Economy in Eco is similar to the real world. BUT:

  • players in Eco have a real life
  • players in Eco can always decide to leave the server and play on a different one
  • societies in Eco are quite small in general. Social effects on economy will probably differ from real world (bigger impact, more dynamic)

Keep those three facts in mind when trying to apply real world economic theories (same is valid for government topics).

Stores[edit]

Main article: Store

Stores are the backbone of the player economy system. They are furniture which must be placed inside a room for players to trade items. Stores can be set by the owner to buy and sell certain items.

This can be useful for all players. For example, a smelter may buy Iron Ore and sell Iron Ingots. They would make a profit because they have a higher smelting efficiency than the player selling them the Iron Ore.

A store is using a currency selected by the owner. This can be none, resulting in barter trade, or a player credit or minted currency (see below). Barter trade means, the shop owner does not hand out any credit to a customer. So after the trade has been done, neither the store owner has any debt nor does the customer. By using a player credit or minted currency, the store owner hands out credit to the customer, if the customer sells more then he buys. This means, the store owner now has a debt and the customer might return later, to buy something, in order to reduce this debt.

Contracts[edit]

Main article: Contracts

Contracts are a written agreement between two or more players. What is agreed in a contract is entirely up to the player who created it, and as such they may vary wildly. Since it requires consent from everyone involved in the contract, if the contract is too complex, impossible to complete, or no other players want to agree to the contract then you won't be able to find anyone who wants to take part. Any player may write their own contracts and post them on a Contract Board that has been placed in the world.

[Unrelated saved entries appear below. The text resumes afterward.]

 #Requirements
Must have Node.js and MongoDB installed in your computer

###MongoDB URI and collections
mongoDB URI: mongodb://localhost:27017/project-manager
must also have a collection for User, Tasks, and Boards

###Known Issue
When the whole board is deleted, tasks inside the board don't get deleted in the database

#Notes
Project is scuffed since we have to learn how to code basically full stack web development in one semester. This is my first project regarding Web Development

The game cannot force anyone to complete the contract. But any party of a contract (creator or members) can give negative reputation in case the other party does not comply with the contract.

Work parties[edit]

Main article: Work Parties

Work parties can be created for any crafting project on a contract board. The owner can add clauses (e.g. insert 100 log or perform 1000 carpentry 2 labor) and can adjust available roles. Any other player that has access to the contract board can then accept a role, if he passes the requirements (e.g. carpentry 2). The owner can change adjust the reward for the participating players. Most crafting projects will already prefill the work party configuration once you create a work party, but this default configuration can be manually adjusted.

Currency[edit]

Currency is what players use to buy and sell items or services.

There are two types of currency in ECO: player credit and minted currency.

Player credit[edit]

Player currency is created automatically when the player joins the world for the first time. Each player currency is unique to a specific player and can only be acquired by selling items to their Store(s).

Example[edit]

If you sell stone at the store of the player Iceberg, you receive 20 Iceberg Credit. This paper allows you, to buy something worth 20 Iceberg Credit at this store again, at any time later. It is like a promise, written on paper. If Iceberg refuses to accept your 20 Iceberg Credit to buy something from his store, then he breaks his promise. He might also break his promise, if he inflates his currency a lot (e.g. when you sold the stone, you would have been able to buy 20 logs for that money, but now you can only buy 5, because he raised the price). Both things are a reason to give negative reputation.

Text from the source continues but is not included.